11. The method of claim 1, further comprising:
acquiring, using a seismic surveying system, the acquired seismic data regarding the geological region of interest.
12. A system, comprising:
a seismic interpreter comprising a computer processor and memory, wherein the seismic interpreter is configured to:
obtain acquired seismic data based on a seismic survey regarding a geological region of interest;
generate synthetic seismic data for the geological region of interest using a forward modeling function and a velocity model;
determine an objective function using the acquired seismic data, the synthetic seismic data, and a convolution function, wherein the objective function compares the acquired seismic data and the synthetic seismic data;
determine whether the velocity model satisfies a predetermined criterion based on the objective function;
update, in response to determining that the velocity model fails to satisfy the predetermined criterion, the velocity model using a search method and a plurality of gradients to produce an updated velocity model; and
generate a seismic image using the updated velocity model.
13. The system of claim 12, wherein the seismic interpreter is further configured to:
determine an adjoint source using the synthetic seismic data and the objective function;
determine adjoint wavefield data for the geological region of interest using the adjoint source, a backpropagation function, and the velocity model; and
determine one or more gradients using the adjoint wavefield data,
wherein the velocity model is updated using the one or more gradients.
14. The system of claim 12,
wherein the acquired seismic data comprises a first plurality of seismic traces,
wherein the synthetic seismic data comprises a second plurality of seismic traces, and
wherein the objective function is determined by performing a convolution of the first plurality of seismic traces and the second plurality of seismic traces using the convolution function.

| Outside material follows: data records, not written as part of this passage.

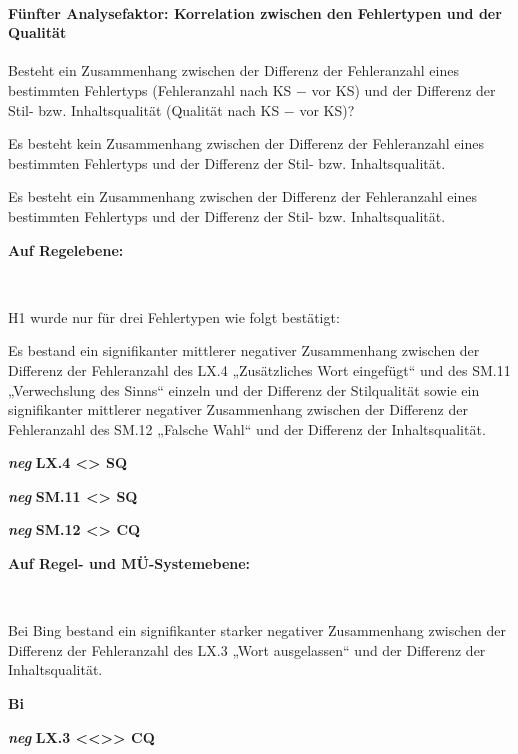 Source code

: \paragraph*{Fünfter Analysefaktor: Korrelation zwischen den Fehlertypen und der Qualität}
\begin{description}[font=\normalfont\bfseries]
\item [Fragestellung:] Besteht ein Zusammenhang zwischen der Differenz der Fehleranzahl eines bestimmten Fehlertyps (Fehleranzahl nach KS $-$ vor KS) und der Differenz der Stil- bzw. Inhaltsqualität (Qualität nach KS $-$ vor KS)?
\item [H0 --] Es besteht kein Zusammenhang zwischen der Differenz der Fehleranzahl eines bestimmten Fehlertyps und der Differenz der Stil- bzw. Inhaltsqualität.
\item [H1 --] Es besteht ein Zusammenhang zwischen der Differenz der Fehleranzahl eines bestimmten Fehlertyps und der Differenz der Stil- bzw. Inhaltsqualität.
\item [Resultat]
\end{description}
\noindent
\parbox[t]{.7\textwidth}{\textbf{Auf Regelebene:}}\\
\noindent
\parbox[t]{.7\textwidth}{
H1 wurde nur für drei Fehlertypen wie folgt bestätigt:

Es bestand ein signifikanter mittlerer negativer Zusammenhang zwischen der Differenz der Fehleranzahl des LX.4 „Zusätzliches Wort eingefügt“ und des SM.11 „Verwechslung des Sinns“ einzeln und der Differenz der Stilqualität sowie ein signifikanter mittlerer negativer Zusammenhang zwischen der Differenz der Fehleranzahl des SM.12 „Falsche Wahl“ und der Differenz der Inhaltsqualität.}
\parbox[t]{.04\textwidth}{}
\colorbox{smGreen}{\parbox[t]{.25\textwidth}{\textbf{\textit{neg}} \textbf{LX.4 <> SQ}

\textbf{\textit{neg}} \textbf{SM.11 <> SQ}

\textbf{\textit{neg}} \textbf{SM.12 <> CQ}\vspace{79pt}}}

\noindent
\parbox[t]{.7\textwidth}{\textbf{Auf Regel- und MÜ-Systemebene:}}\\
\noindent
\parbox[t]{.7\textwidth}{
Bei Bing bestand ein signifikanter starker negativer Zusammenhang zwischen der Differenz der Fehleranzahl des LX.3 „Wort ausgelassen“ und der Differenz der Inhaltsqualität.}
\parbox[t]{.04\textwidth}{}
\colorbox{smGreen}{\parbox[t]{.25\textwidth}{\textbf{Bi}

 \textbf{\textit{neg}} \textbf{LX.3 <{}<{}>{}> CQ}\vspace{29pt}}}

15. The system of claim 12, wherein the seismic interpreter is further configured to:
determine a selection of a seismic trace from the acquired seismic data;
determine a predetermined number of neighboring traces for the convolution function; and
determine a convolution of the seismic trace with a plurality of seismic traces from the synthetic seismic data based on the predetermined number of neighboring traces and the convolution function.

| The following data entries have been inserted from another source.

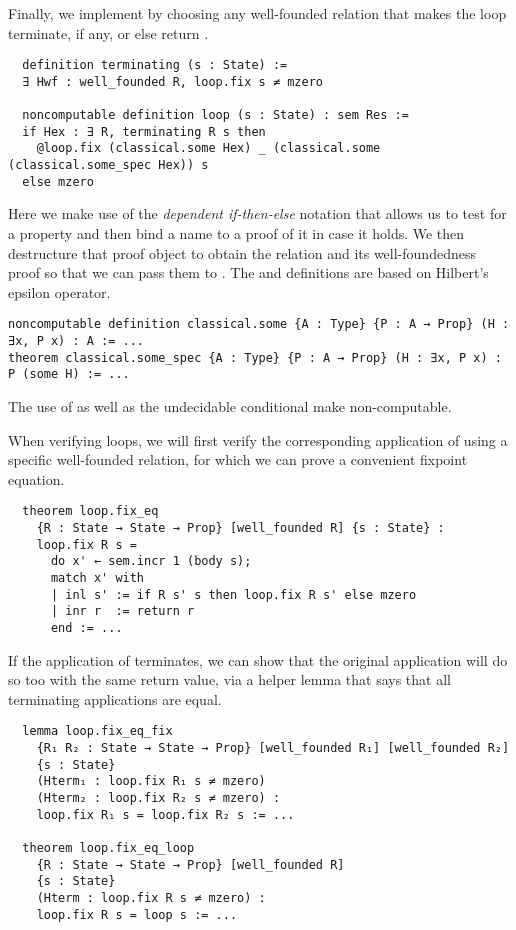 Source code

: Finally, we implement  by choosing any well-founded relation  that makes
the loop terminate, if any, or else return .

\begin{verbatim}
  definition terminating (s : State) :=
  ∃ Hwf : well_founded R, loop.fix s ≠ mzero

  noncomputable definition loop (s : State) : sem Res :=
  if Hex : ∃ R, terminating R s then
    @loop.fix (classical.some Hex) _ (classical.some (classical.some_spec Hex)) s
  else mzero
\end{verbatim}

Here we make use of the \emph{dependent if-then-else} notation that allows us to
test for a property and then bind a name to a proof of it in case it holds. We
then destructure that proof object to obtain the relation and its
well-foundedness proof so that we can pass them to . The
 and  definitions are based on
Hilbert's epsilon operator.

\begin{verbatim}
noncomputable definition classical.some {A : Type} {P : A → Prop} (H : ∃x, P x) : A := ...
theorem classical.some_spec {A : Type} {P : A → Prop} (H : ∃x, P x) : P (some H) := ...
\end{verbatim}

The use of  as well as the undecidable conditional
 make  non-computable.

When verifying loops, we will first verify the corresponding application of
 using a specific well-founded relation, for which we can prove a
convenient fixpoint equation.

\begin{verbatim}
  theorem loop.fix_eq
    {R : State → State → Prop} [well_founded R] {s : State} :
    loop.fix R s =
      do x' ← sem.incr 1 (body s);
      match x' with
      | inl s' := if R s' s then loop.fix R s' else mzero
      | inr r  := return r
      end := ...
\end{verbatim}

If the application of  terminates, we can show that the original
application  will do so too with the same return value,
via a helper lemma that says that all terminating  applications are equal.

\begin{verbatim}
  lemma loop.fix_eq_fix
    {R₁ R₂ : State → State → Prop} [well_founded R₁] [well_founded R₂]
    {s : State}
    (Hterm₁ : loop.fix R₁ s ≠ mzero)
    (Hterm₂ : loop.fix R₂ s ≠ mzero) :
    loop.fix R₁ s = loop.fix R₂ s := ...

  theorem loop.fix_eq_loop
    {R : State → State → Prop} [well_founded R]
    {s : State}
    (Hterm : loop.fix R s ≠ mzero) :
    loop.fix R s = loop s := ...
\end{verbatim}

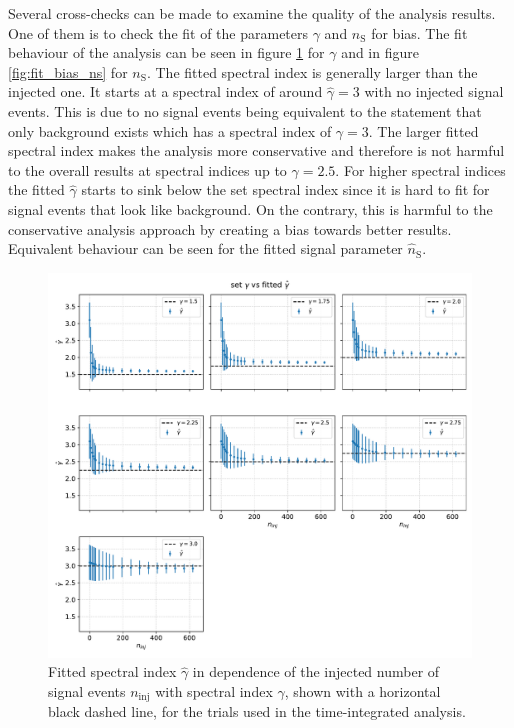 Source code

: Several cross-checks can be made to examine the quality of the analysis results.
One of them is to check the fit of the parameters $\gamma$ and $n_\text{S}$ for bias.
The fit behaviour of the analysis can be seen in figure \ref{fig:fit_bias_gamma} for $\gamma$ and in figure \ref{fig:fit_bias_ns} for $n_\text{S}$.
The fitted spectral index is generally larger than the injected one.
It starts at a spectral index of around $\hat\gamma = \num{3}$ with no injected signal events.
This is due to no signal events being equivalent to the statement that only background exists which has a spectral index of $\gamma = \num{3}$.
The larger fitted spectral index makes the analysis more conservative and therefore is not harmful to the overall results at spectral indices up to $\gamma = \num{2.5}$.
For higher spectral indices the fitted $\hat\gamma$ starts to sink below the set spectral index since it is hard to fit for signal events that look like background.
On the contrary, this is harmful to the conservative analysis approach by creating a bias towards better results.
Equivalent behaviour can be seen for the fitted signal parameter $\hat{n}_\text{S}$.
\begin{figure}
    \centering
    \includegraphics[width=\linewidth]{Plots/05_csky/gamma_fit_auto_3.pdf}
    \caption{Fitted spectral index $\hat\gamma$ in dependence of the injected number of signal events $n_\text{inj}$ with spectral index $\gamma$, shown with a horizontal black dashed line, for the trials used in the time-integrated analysis.}
    \label{fig:fit_bias_gamma}
\end{figure}

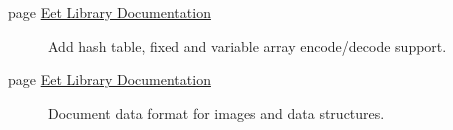 \label{todo__todo000001}
\hypertarget{todo__todo000001}{}
 \begin{description}
\item[page \hyperlink{index}{Eet Library Documentation} ]Add hash table, fixed and variable array encode/decode support. \end{description}


\label{todo__todo000001}
\hypertarget{todo__todo000001}{}
 \begin{description}
\item[page \hyperlink{index}{Eet Library Documentation} ]Document data format for images and data structures.

\end{description}

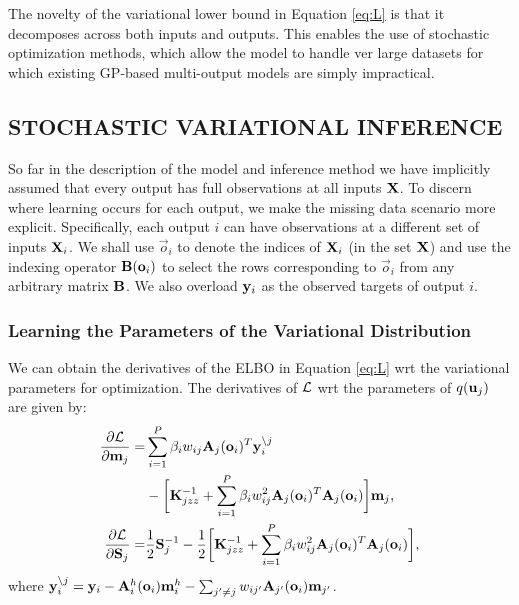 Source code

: The novelty of the  variational lower bound in Equation  \eqref{eq:L} is that it decomposes across both inputs and outputs.
This enables the use of stochastic optimization methods, which 
allow the model to handle  ver large datasets for which existing GP-based multi-output models are simply 
impractical.  
%
\subsection{STOCHASTIC VARIATIONAL INFERENCE \label{sec:svi}}
\newcommand{\oi}{\vec{o}_i}

So far in the description of the model and inference method we have
 implicitly assumed that every output has full observations at all inputs $\mathbf{X}$.
To discern where learning occurs for each output, we make the missing data scenario more explicit.
Specifically, each output $i$ can have observations at a different set of inputs $\mathbf{X}_i$. 
We shall use $\oi$ to denote the indices of $\mathbf{X}_i$ (in the set $\mathbf{X}$) and use the indexing operator $\B(\oi)$ to select the rows corresponding to $\oi$ from any arbitrary matrix $\mathbf{B}$.
We also overload $\mathbf{y}_i$ as the observed targets of output $i$. 
%
\subsubsection{Learning the Parameters of the Variational Distribution}
\newcommand{\Lgj}{\calL^g_j}
\newcommand{\ynoj}{\y_i^{\backslash j}}
\newcommand{\Kjzz}{\mat{K}_{jzz}}
 We can obtain the derivatives of the ELBO in Equation  \eqref{eq:L}
  wrt the variational parameters for optimization.
The derivatives of $\mathcal{L}$ wrt the parameters of $q(\mathbf{u}_j)$ are given by:
\begin{align}
\deriv{\calL}{\m_j} 
=& \sum_{i=1}^P \beta_i w_{ij} \A_j(\oi)^T \ynoj \\
\nonumber
&- \bigg[\Kjzz^{-1} + \sum_{i=1}^P \beta_i w_{ij}^2 \A_j(\oi)^T \A_j(\oi) \bigg] \m_j \text{,} \\
\deriv{\calL}{\S_j} 
=& \frac{1}{2} \S_j^{-1} - \frac{1}{2} \bigg[ \Kjzz^{-1} + \sum_{i=1}^P \beta_i w_{ij}^2 \A_j(\oi)^T \A_j(\oi) \bigg],
\end{align}
where $\y_i^{\backslash j} = \y_i - \Ahi(\oi) \mhi - \sum_{j' \neq j} w_{ij'} \A_{j'}(\oi) \m_{j'}$.

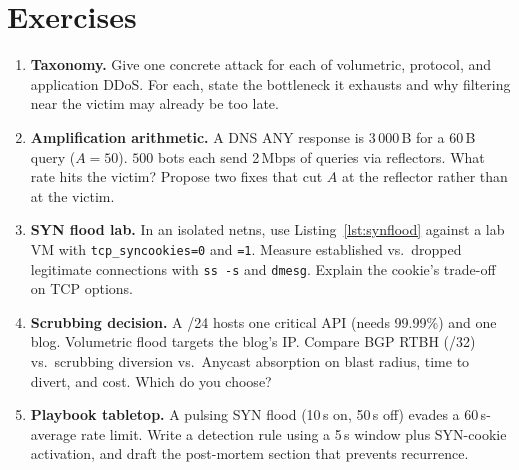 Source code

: \section{Exercises}\label{sec:ch05-exercises}
\begin{enumerate}[label=E5.\arabic*, leftmargin=*, itemsep=0.6em]
    \item \textbf{Taxonomy.} Give one concrete attack for each of volumetric, protocol, and application DDoS. For each, state the bottleneck it exhausts and why filtering near the victim may already be too late.
    \item \textbf{Amplification arithmetic.} A DNS ANY response is 3\,000\,B for a 60\,B query ($A=50$). $500$ bots each send 2\,Mbps of queries via reflectors. What rate hits the victim? Propose two fixes that cut $A$ at the reflector rather than at the victim.
    \item \textbf{SYN flood lab.} In an isolated netns, use Listing~\ref{lst:synflood} against a lab VM with \texttt{tcp\_syncookies=0} and \texttt{=1}. Measure established vs.\ dropped legitimate connections with \texttt{ss -s} and \texttt{dmesg}. Explain the cookie's trade-off on TCP options.
    \item \textbf{Scrubbing decision.} A /24 hosts one critical API (needs 99.99\%) and one blog. Volumetric flood targets the blog's IP. Compare BGP RTBH (/32) vs.\ scrubbing diversion vs.\ Anycast absorption on blast radius, time to divert, and cost. Which do you choose?
    \item \textbf{Playbook tabletop.} A pulsing SYN flood (10\,s on, 50\,s off) evades a 60\,s-average rate limit. Write a detection rule using a 5\,s window plus SYN-cookie activation, and draft the post-mortem section that prevents recurrence.
\end{enumerate}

16. The system of claim 12,
wherein the objective function is determined using a Fast Fourier Transform.
17. The system of claim 12,
wherein the velocity model is updated iteratively by the seismic interpreter until the predetermined criterion is satisfied.
18. The system of claim 12, wherein the seismic interpreter is further configured to:
determine, using the seismic image, a presence of hydrocarbons in the geological region of interest.
19. The system of claim 12, further comprising:
a seismic surveying system, wherein the seismic surveying system comprises at least one seismic source and a plurality of seismic receivers,
wherein the seismic surveying system acquires the acquired seismic data.
20. A non-transitory computer readable medium storing instructions executable by a computer processor, the instructions when executable by the computer processor are configured to perform a method comprising:
obtaining acquired seismic data based on a seismic survey regarding a geological region of interest;
generating synthetic seismic data for the geological region of interest using a forward modeling function and a velocity model;
determining an objective function using the acquired seismic data, the synthetic seismic data, and a convolution function, wherein the objective function compares the acquired seismic data and the synthetic seismic data;
determining whether the velocity model satisfies a predetermined criterion based on the objective function;
updating, in response to determining that the velocity model fails to satisfy the predetermined criterion, the velocity model using a search method and a plurality of gradients to produce an updated velocity model; and
generating a seismic image using the updated velocity model.